Shifting over to the fitness subject, I will say I have not made up my mind on the “Primal Endurance” method of training, but I’m going to stick with it for a while to see how it goes. Also, this particular portion is specifically from the “Primal Endurance” book. “Primal Blueprint” has similar fundamentals, but it is targeting to a more basic approach. The fundamental basis of Primal Endurance is MAF or Maximum Aerobic Function. MAF is a heart rate calculated in the simplest form by taking 180 and subtracting your age. So for me, MAF is 140bpm. Again, boiling down to the barest of fundamentals, you train to maintain heart rate below MAF. Over time, this results in the body becoming adapted to relying on fat as a fuel instead of relying on carbohydrates. To be clear, MAF and Zone training are not the same. They have different goals and different calculations. There are lots of blog posts and articles by people with a lot more knowledge on this than mine which explain some of the differences. MAF training is about building a significant aerobic base. There are also periods of high intensity strength and speed work.
I was on travel a lot in March/April, so my training was on treadmills and stationary bikes. I limited my HR to 140, although I typically run on hilly courses, so I wasn’t sure about the comparison of my pace using MAF.
Yesterday, I ran a hilly course that is 4.3 miles, limiting to 140 bpm (avg was 139 bpm). At the end of the run, my average pace was 12:51 min/mile. Today, I repeated the same course, again limiting to 140 bpm and averaged 12:55 min/mile. I have 40 comparison points for that exact same course within the past 9 months. I know from my data that by running an avg pace of 9:45 (~3:00/mile faster), my avg HR is 153 bpm. 153 bpm also correlates to ~87% of LT using previous data. This definitely includes periods of HR up to ~175 on hills. Clearly, I am not staying completely aerobic during the faster run with a 153 bpm HR.
I ran a hilly half marathon in February with an average heart rate of 165 bpm (max of 190 bpm during that run) and a pace of 8:55 min/mile. It was my 5th time on that particular course.

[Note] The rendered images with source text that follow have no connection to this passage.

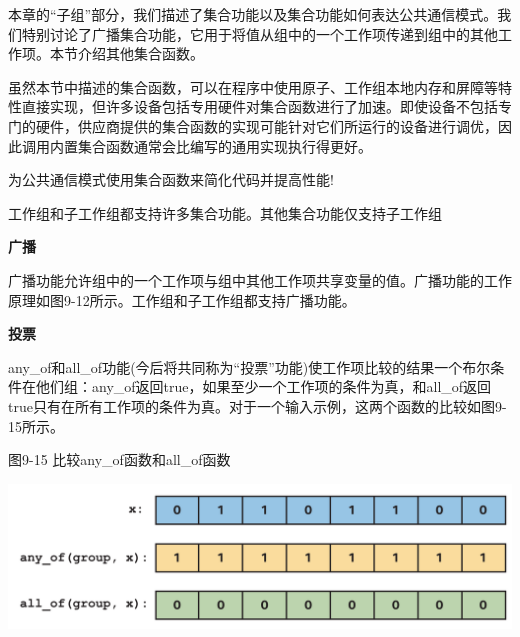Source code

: 本章的“子组”部分，我们描述了集合功能以及集合功能如何表达公共通信模式。我们特别讨论了广播集合功能，它用于将值从组中的一个工作项传递到组中的其他工作项。本节介绍其他集合函数。\par

虽然本节中描述的集合函数，可以在程序中使用原子、工作组本地内存和屏障等特性直接实现，但许多设备包括专用硬件对集合函数进行了加速。即使设备不包括专门的硬件，供应商提供的集合函数的实现可能针对它们所运行的设备进行调优，因此调用内置集合函数通常会比编写的通用实现执行得更好。\par

\begin{tcolorbox}[colback=red!5!white,colframe=red!75!black]
为公共通信模式使用集合函数来简化代码并提高性能!
\end{tcolorbox}

工作组和子工作组都支持许多集合功能。其他集合功能仅支持子工作组\par

\hspace*{\fill} \par %
\textbf{广播}

广播功能允许组中的一个工作项与组中其他工作项共享变量的值。广播功能的工作原理如图9-12所示。工作组和子工作组都支持广播功能。\par

\hspace*{\fill} \par %
\textbf{投票}

any\_of和all\_of功能(今后将共同称为“投票”功能)使工作项比较的结果一个布尔条件在他们组：any\_of返回true，如果至少一个工作项的条件为真，和all\_of返回true只有在所有工作项的条件为真。对于一个输入示例，这两个函数的比较如图9-15所示。\par

\hspace*{\fill} \par %
图9-15 比较any\_of函数和all\_of函数
\begin{center}
	\includegraphics[width=1.\textwidth]{content/chapter-9/images/8}
\end{center}

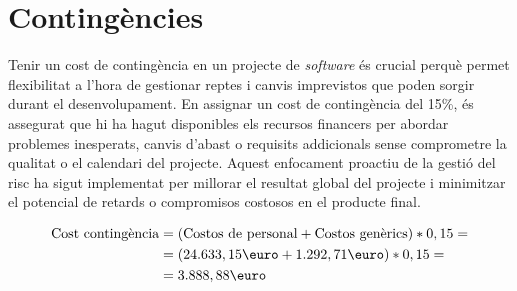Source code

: \section{Contingències}
Tenir un cost de contingència en un projecte de \textit{software} és crucial perquè permet flexibilitat a l'hora de gestionar reptes i canvis imprevistos que poden sorgir durant el desenvolupament. En assignar un cost de contingència del 15\%, és assegurat que hi ha hagut disponibles els recursos financers per abordar problemes inesperats, canvis d'abast o requisits addicionals sense comprometre la qualitat o el calendari del projecte. Aquest enfocament proactiu de la gestió del risc ha sigut implementat per millorar el resultat global del projecte i minimitzar el potencial de retards o compromisos costosos en el producte final.


\begin{align*}
\text{Cost contingència} & = (\text{Costos de personal} + \text{Costos genèrics}) * 0,15 = \\
& = (24.633,15\text{\euro} + 1.292,71\text{\euro}) * 0,15 = \\
& =3.888,88\text{\euro}
\end{align*}

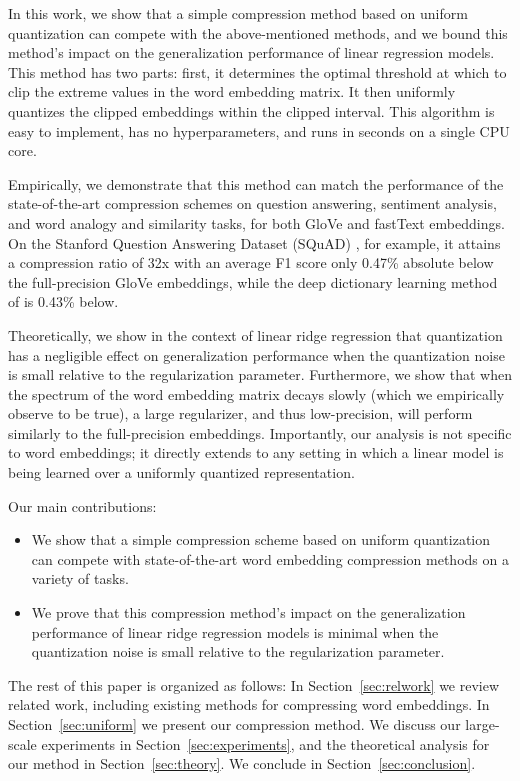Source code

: In this work, we show that a simple compression method based on uniform quantization can compete with the above-mentioned methods, and we bound this method's impact on the generalization performance of linear regression models.
This method has two parts: first, it determines the optimal threshold at which to clip the extreme values in the word embedding matrix.
It then uniformly quantizes the clipped embeddings within the clipped interval.
This algorithm is easy to implement, has no hyperparameters, and runs in seconds on a single CPU core.

Empirically, we demonstrate that this method can match the performance of the state-of-the-art compression schemes on question answering, sentiment analysis, and word analogy and similarity tasks, for both GloVe \citep{glove14} and fastText \citep{fasttext18} embeddings.
On the Stanford Question Answering Dataset (SQuAD) \citep{squad16}, for example, it attains a compression ratio of 32x with an average F1 score only 0.47\% absolute below the full-precision GloVe embeddings, while the deep dictionary learning method of \citet{dccl17} is 0.43\% below.

Theoretically, we show in the context of linear ridge regression that quantization has a negligible effect on generalization performance when the quantization noise is small relative to the regularization parameter.
Furthermore, we show that when the spectrum of the word embedding matrix decays slowly (which we empirically observe to be true), a large regularizer, and thus low-precision, will perform similarly to the full-precision embeddings.
Importantly, our analysis is not specific to word embeddings; it directly extends to any setting in which a linear model is being learned over a uniformly quantized representation.

Our main contributions:
\begin{itemize}
	\item We show that a simple compression scheme based on uniform quantization can compete with state-of-the-art word embedding compression methods on a variety of tasks.
	\item We prove that this compression method's impact on the generalization performance of linear ridge regression models is minimal when the quantization noise is small relative to the regularization parameter.
\end{itemize}

The rest of this paper is organized as follows:
In Section~\ref{sec:relwork} we review related work, including existing methods for compressing word embeddings.
In Section~\ref{sec:uniform} we present our compression method.
We discuss our large-scale experiments in Section~\ref{sec:experiments}, and the theoretical analysis for our method in Section~\ref{sec:theory}.
We conclude in Section~\ref{sec:conclusion}.
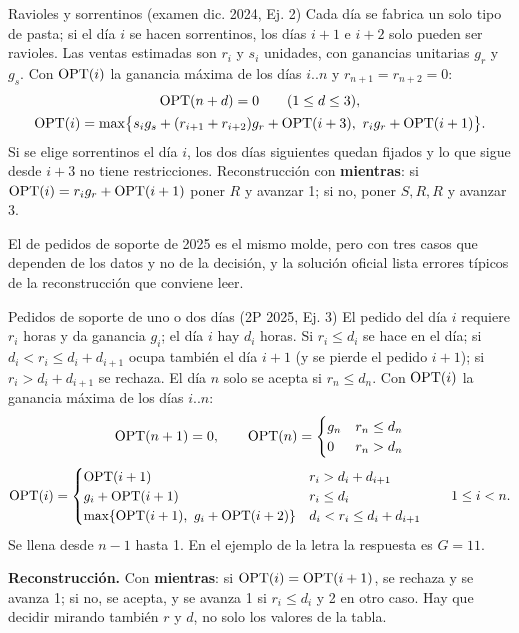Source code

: \begin{problema}{Ravioles y sorrentinos (examen dic. 2024, Ej. 2)}
Cada día se fabrica un solo tipo de pasta; si el día $i$ se hacen
sorrentinos, los días $i+1$ e $i+2$ solo pueden ser ravioles. Las ventas
estimadas son $r_i$ y $s_i$ unidades, con ganancias unitarias $g_r$ y $g_s$.
Con $\mathrm{OPT}(i)$ la ganancia máxima de los días $i..n$ y $r_{n+1}=r_{n+2}=0$:
\begin{gather*}
\OPT(n+d)=0\qquad (1\le d\le3),\\
\OPT(i)=\max\bigl\{s_ig_s+(r_{i+1}+r_{i+2})g_r+\OPT(i+3),\ r_ig_r+\OPT(i+1)\bigr\}.
\end{gather*}
Si se elige sorrentinos el día $i$, los dos días siguientes quedan fijados y
lo que sigue desde $i+3$ no tiene restricciones. Reconstrucción con
\textbf{mientras}: si $\mathrm{OPT}(i)=r_ig_r+\mathrm{OPT}(i+1)$ poner $R$ y avanzar 1; si no,
poner $S,R,R$ y avanzar 3.
\end{problema}

El de pedidos de soporte de 2025 es el mismo molde, pero con tres casos que
dependen de los datos y no de la decisión, y la solución oficial lista
errores típicos de la reconstrucción que conviene leer.

\begin{problema}{Pedidos de soporte de uno o dos días (2P 2025, Ej. 3)}
El pedido del día $i$ requiere $r_i$ horas y da ganancia $g_i$; el día $i$
hay $d_i$ horas. Si $r_i\le d_i$ se hace en el día; si
$d_i<r_i\le d_i+d_{i+1}$ ocupa también el día $i+1$ (y se pierde el pedido
$i+1$); si $r_i>d_i+d_{i+1}$ se rechaza. El día $n$ solo se acepta si
$r_n\le d_n$. Con $\mathrm{OPT}(i)$ la ganancia máxima de los días $i..n$:
\[
\mathrm{OPT}(n+1)=0,\qquad \mathrm{OPT}(n)=\begin{cases}g_n & r_n\le d_n\\ 0 & r_n>d_n\end{cases}
\]
\[
\mathrm{OPT}(i)=\begin{cases}
\mathrm{OPT}(i+1) & r_i>d_i+d_{i+1}\\
g_i+\mathrm{OPT}(i+1) & r_i\le d_i\\
\max\{\mathrm{OPT}(i+1),\ g_i+\mathrm{OPT}(i+2)\} & d_i<r_i\le d_i+d_{i+1}
\end{cases}\qquad 1\le i<n.
\]
Se llena desde $n-1$ hasta 1. En el ejemplo de la letra la respuesta es
$G=11$.

\textbf{Reconstrucción.} Con \textbf{mientras}: si $\mathrm{OPT}(i)=\mathrm{OPT}(i+1)$, se
rechaza y se avanza 1; si no, se acepta, y se avanza 1 si $r_i\le d_i$ y 2 en
otro caso. Hay que decidir mirando también $r$ y $d$, no solo los valores de
la tabla.
\end{problema}

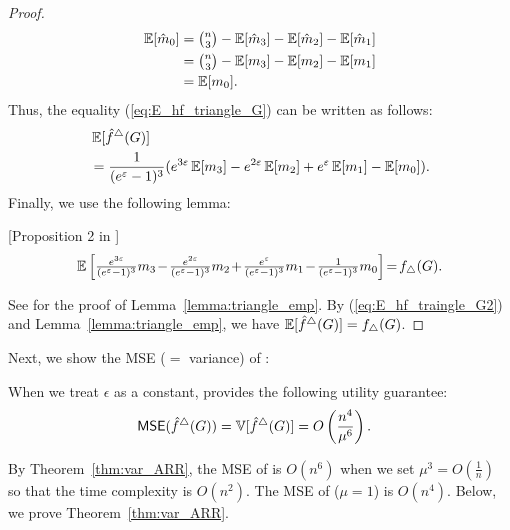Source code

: \begin{proof}
\begin{align*}
\operatorname{\mathbb{E}}[\hat{m}_0]
&= \textstyle{\binom{n}{3} - \operatorname{\mathbb{E}}[\hat{m}_3] - \operatorname{\mathbb{E}}[\hat{m}_2] - \operatorname{\mathbb{E}}[\hat{m}_1]} \\
&= \textstyle{\binom{n}{3} - \operatorname{\mathbb{E}}[m_3] - \operatorname{\mathbb{E}}[m_2] - \operatorname{\mathbb{E}}[m_1]} \\
&= \operatorname{\mathbb{E}}[m_0].
\end{align*}
Thus, the equality (\ref{eq:E_hf_triangle_G}) can be written as follows:
\begin{align}
& \E[\hf^\triangle(G)] \nonumber\\
&= \frac{1}{(e^\epsilon-1)^3}(e^{3\epsilon} \E[m_3] - e^{2\epsilon} \E[m_2] + e^\epsilon \E[m_1] - \E[m_0]).
\label{eq:E_hf_traingle_G2}
\end{align}
Finally, we use the following lemma:

\begin{lemma}\label{lemma:triangle_emp}[Proposition 2 in \cite{Imola_USENIX21}]
  \begin{align}
      \textstyle{\mathbb{E}\left[ \frac{e^{3\epsilon}}{(e^\epsilon-1)^3} m_3 \hspace{-0.5mm}-\hspace{-0.5mm} \frac{e^{2\epsilon}}{(e^\epsilon-1)^3} m_2 \hspace{-0.5mm}+\hspace{-0.5mm} \frac{e^\epsilon}{(e^\epsilon-1)^3} m_1 \hspace{-0.5mm}-\hspace{-0.5mm} \frac{1}{(e^\epsilon-1)^3} m_0 \right] \hspace{-0.5mm} = \hspace{-0.5mm} f_\triangle(G).}
      \label{eq:triangle_emp}
  \end{align}
\end{lemma}
See \cite{Imola_USENIX21} for the proof of Lemma~\ref{lemma:triangle_emp}.
By (\ref{eq:E_hf_traingle_G2}) and Lemma~\ref{lemma:triangle_emp}, we have $\operatorname{\mathbb{E}}[\hat{f}^\triangle(G)] = f_\triangle(G)$.
\end{proof}

Next, we show the MSE ($=$ variance) of \AlgARRTri{}:
\begin{theorem}
\label{thm:var_ARR}
When we treat $\epsilon$ as a constant,
\AlgARRTri{} provides the following utility guarantee:
\begin{align*}
& \operatorname{\textsf{MSE}}(\hat{f}^\triangle(G)) = \operatorname{\mathbb{V}}[\hat{f}^\triangle(G)] = O\left(\frac{n^4}{\mu^6}\right).
\end{align*}
\end{theorem}
By Theorem~\ref{thm:var_ARR}, the MSE of \AlgARRTri{} is $O(n^6)$ when we set $\mu^3=O(\frac{1}{n})$ so that the time complexity is $O(n^2)$.
The MSE of \AlgRRTri{} ($\mu=1$) is $O(n^4)$.
Below, we prove Theorem~\ref{thm:var_ARR}.

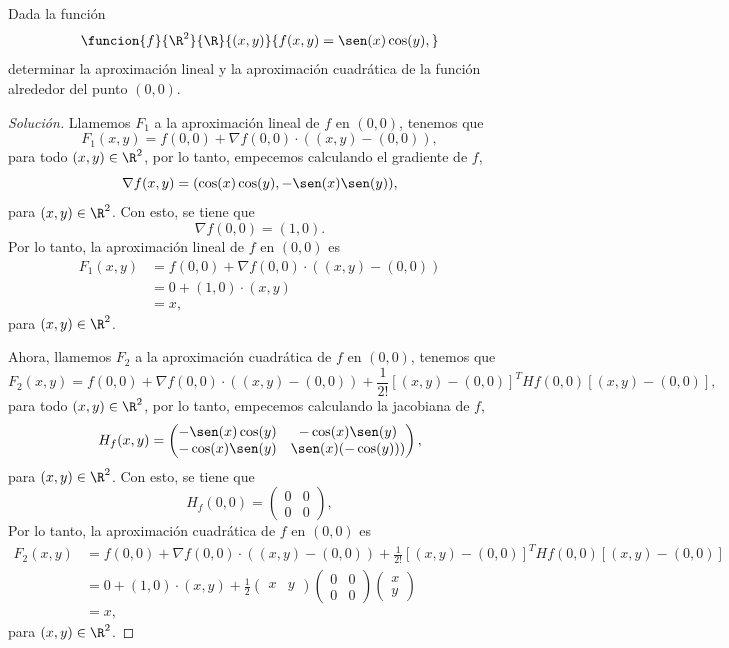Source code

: \documentclass[a4,11pt]{aleph-notas}
\begin{document}
\begin{ejer}
Dada la función
    \[
        \funcion{f}{\R^2}{\R}{(x,y)}{f(x,y)=\sen(x)\cos(y),}
    \]
    determinar la aproximación lineal y la aproximación cuadrática de la función alrededor del punto $(0,0)$.
\end{ejer}

\begin{proof}[Solución]
Llamemos $F_1$ a la aproximación lineal de $f$ en $(0,0)$, tenemos que
    \[
        F_1(x,y) = f(0,0) + \nabla f(0,0) \cdot ((x,y)-(0,0)),
    \]
    para todo $(x,y)\in\R ^2$, por lo tanto, empecemos calculando el gradiente de $f$,
    \[
        \nabla f(x,y) = (\cos(x) \cos(y), -\sen(x) \sen(y) ),
    \]
    para $(x,y)\in\R^2$. Con esto, se tiene que
    \[
        \nabla f(0,0) = (1,0).
    \]
    Por lo tanto, la aproximación lineal de $f$ en $(0,0)$ es
    \begin{align*}
        F_1(x,y)
            & = f(0,0) + \nabla f(0,0) \cdot ((x,y)-(0,0))\\
            & = 0 + (1,0)\cdot (x,y)\\
            & = x,
    \end{align*}
    para $(x,y)\in\R^2$.
    
    Ahora, llamemos $F_2$ a la aproximación cuadrática de $f$ en $(0,0)$, tenemos que
    \[
        F_2(x,y) = f(0,0) + \nabla f(0,0) \cdot ((x,y)-(0,0))  + \frac{1}{2!}[(x,y)-(0,0)]^T Hf(0,0) [(x,y)-(0,0)],
    \]
    para todo $(x,y)\in\R ^2$, por lo tanto, empecemos calculando la jacobiana de $f$,
    \[
        H_f(x,y) = 
        \begin{pmatrix}
            -\sen(x)\cos(y) & -\cos(x)\sen(y)\\
            -\cos(x) \sen(y) & \sen(x) (-\cos(y)))
        \end{pmatrix},
    \]
    para $(x,y)\in\R^2$. Con esto, se tiene que
    \[
        H_f(0,0) = \begin{pmatrix}
            0 & 0\\
            0 & 0
        \end{pmatrix},
    \]
    Por lo tanto, la aproximación cuadrática de $f$ en $(0,0)$ es
    \begin{align*}
        F_2(x,y)
            & = f(0,0) + \nabla f(0,0) \cdot ((x,y)-(0,0))+ \frac{1}{2!}[(x,y)-(0,0)]^T Hf(0,0) [(x,y)-(0,0)]\\
            & = 0 + (1,0)\cdot (x,y) +
            \frac 1 2 
            \begin{pmatrix}
            x&y
            \end{pmatrix}
            \begin{pmatrix}
            0 & 0\\
            0 & 0
            \end{pmatrix}
            \begin{pmatrix}
            x\\y
            \end{pmatrix}\\
            & = x,
    \end{align*}
    para $(x,y)\in\R^2$.
\end{proof}
\end{document}
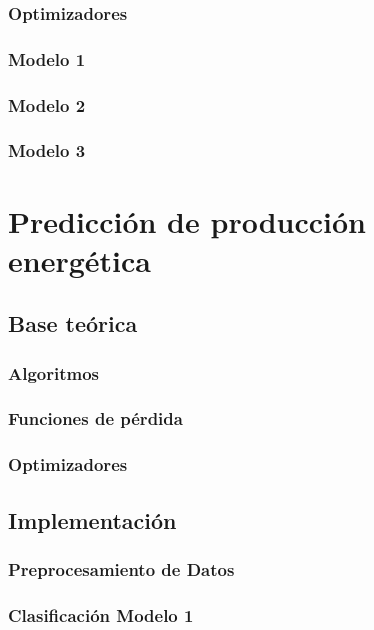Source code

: \documentclass[a4paper,12pt]{article}
\begin{document}
\subsubsection{Optimizadores}

\subsubsection{Modelo 1}

\subsubsection{Modelo 2}

\subsubsection{Modelo 3}

\section{Predicción de producción energética}

\subsection{Base teórica}

\subsubsection{Algoritmos}

\subsubsection{Funciones de pérdida}

\subsubsection{Optimizadores}

\subsection{Implementación}

\subsubsection{Preprocesamiento de Datos}

\subsubsection{Clasificación Modelo 1}
\end{document}
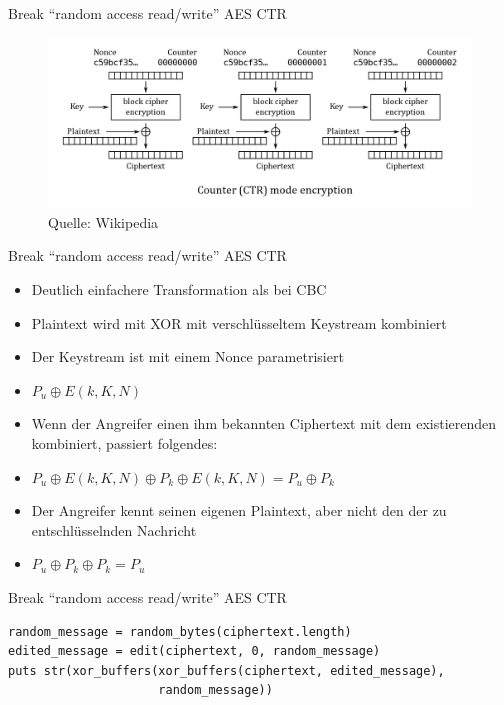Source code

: \documentclass[presentation]{beamer}
\begin{document}
\begin{frame}[label={sec:org519b225}]{Break “random access read/write” AES CTR}
\begin{figure}[htbp]
\centering
\includegraphics[width=.9\linewidth]{./img/ctr_encryption.png}
\caption{Quelle: Wikipedia}
\end{figure}
\end{frame}

\begin{frame}[label={sec:org1b30ceb}]{Break “random access read/write” AES CTR}
\begin{itemize}
\item Deutlich einfachere Transformation als bei CBC
\item Plaintext wird mit XOR mit verschlüsseltem Keystream kombiniert
\item Der Keystream ist mit einem Nonce parametrisiert
\item \(P_u \oplus E(k, K, N)\)
\item Wenn der Angreifer einen ihm bekannten Ciphertext mit dem
existierenden kombiniert, passiert folgendes:
\item \(P_u \oplus E(k, K, N) \oplus P_k \oplus E(k, K, N) = P_u \oplus P_k\)
\item Der Angreifer kennt seinen eigenen Plaintext, aber nicht den der
zu entschlüsselnden Nachricht
\item \(P_u \oplus P_k \oplus P_k = P_u\)
\end{itemize}
\end{frame}

\begin{frame}[fragile,label={sec:orgfff157f}]{Break “random access read/write” AES CTR}
 \begin{verbatim}
random_message = random_bytes(ciphertext.length)
edited_message = edit(ciphertext, 0, random_message)
puts str(xor_buffers(xor_buffers(ciphertext, edited_message),
                     random_message))
\end{verbatim}
\end{frame}
\end{document}
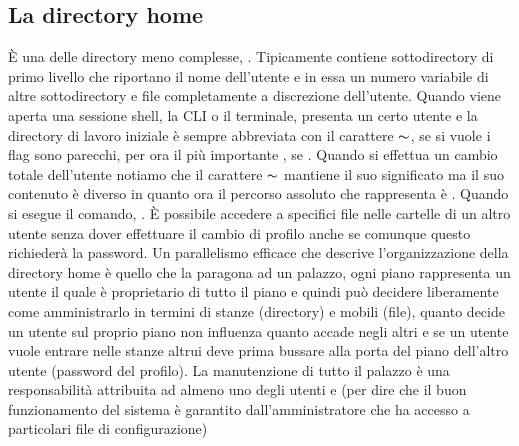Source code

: \subsection{La directory home}
\label{subsec:La-directory-home}
È una delle directory meno complesse, . Tipicamente contiene sottodirectory di primo livello che riportano il nome dell'utente e in essa un numero variabile di altre sottodirectory e file completamente a discrezione dell'utente. Quando viene aperta una sessione shell, la CLI o il terminale, presenta un certo utente e la directory di lavoro iniziale è sempre  abbreviata con il carattere $\thicksim$, se si vuole  i flag sono parecchi, per ora il più importante , se . Quando si effettua un cambio totale dell'utente notiamo che il carattere $\thicksim$ mantiene il suo significato ma il suo contenuto è diverso in quanto ora il percorso assoluto che rappresenta è . Quando si esegue il comando, . È possibile accedere a specifici file nelle cartelle di un altro utente senza dover effettuare il cambio di profilo anche se comunque questo richiederà la password. 
Un parallelismo efficace che descrive l'organizzazione della directory home è quello che la paragona ad un palazzo, ogni piano rappresenta un utente il quale è proprietario di tutto il piano e quindi può decidere liberamente come amministrarlo in termini di stanze (directory) e mobili (file), quanto decide un utente sul proprio piano non influenza quanto accade negli altri e se un utente vuole entrare nelle stanze altrui deve prima bussare alla porta del piano dell'altro utente (password del profilo). La manutenzione di tutto il palazzo è una responsabilità attribuita ad almeno uno degli utenti e (per dire che il buon funzionamento del sistema è garantito dall'amministratore che ha accesso a particolari file di configurazione)

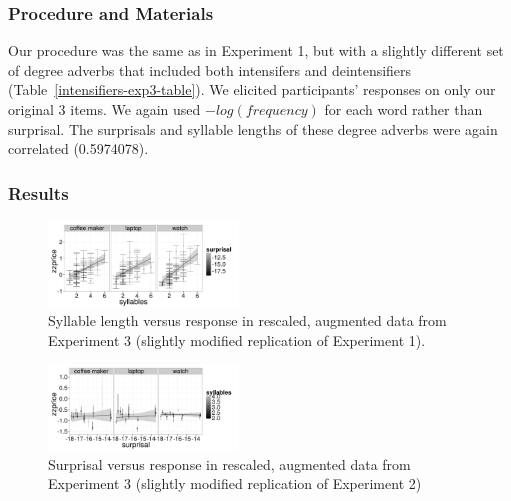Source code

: \documentclass[10pt,letterpaper]{article}
\begin{document}
    \subsubsection{Procedure and Materials}
    
      Our procedure was the same as in Experiment 1, but with a slightly different set of degree adverbs that included both intensifers and deintensifiers (Table~\ref{intensifiers-exp3-table}). We elicited participants' responses on only our original 3 items. We again used $-log(frequency)$ for each word rather than surprisal. The surprisals and syllable lengths of these degree adverbs were again correlated (0.5974078).
  
  \subsubsection{Results}
%   
    \begin{figure}[ht]
    \begin{center}
    \includegraphics[width=0.45\textwidth]{exp3-intensifiers-zz-syllables.png}
    \end{center}
    \caption{Syllable length versus response in rescaled, augmented data from Experiment 3 (slightly modified replication of Experiment 1).} 
    \label{exp3-intensifiers}
    \end{figure}
    
    \begin{figure}[ht]
    \begin{center}
    \includegraphics[width=0.45\textwidth]{exp3-deintensifiers-zz.png}
    \end{center}
    \caption{Surprisal versus response in rescaled, augmented data from Experiment 3 (slightly modified replication of Experiment 2)} 
    \label{exp3-deintensifiers}
    \end{figure}
  
\end{document}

So what? MAF is slower, that’s what. I found a very insightful comment on a post in one of the Primal Endurance groups:
“If there is one thing we know about this method, it is that it is a long game. Adaptation takes time. None of these short-term studies are going to cut it. That said, it is true that LCHF + aerobic work alone isn’t the best way to develop top end speed or power for short, highly glycolytic events. It’s still, IMO, the best way for athletes of any sport to take care of their health and longevity.”
Right now, to stay below 140 bpm, I walk if there is any incline. I shuffle along on flat ground, and I run if going downhill. One observation is I don’t get the “runner’s high” after running at only 140 bpm. I also don’t get sore or really even tired. After running today (for 55 min) I ate a banana for lunch and was satisfied. I do feel there is more impact on my knees from the slow pace and shuffling motion, so I need to work on my form to fix that.
There is a disconnect between having time/speed goals for training and the MAF approach. You will get faster over time with MAF, but it will be measured in months and years, not weeks. This isn’t the approach to meet a certain speed at an event in the near term. Instead, this is a methodology to build lifetime fitness and endurance potential. Again, I haven’t decided if I will stay aligned with the MAF approach. I simply wanted to share some of what I have found with friends who may be interested.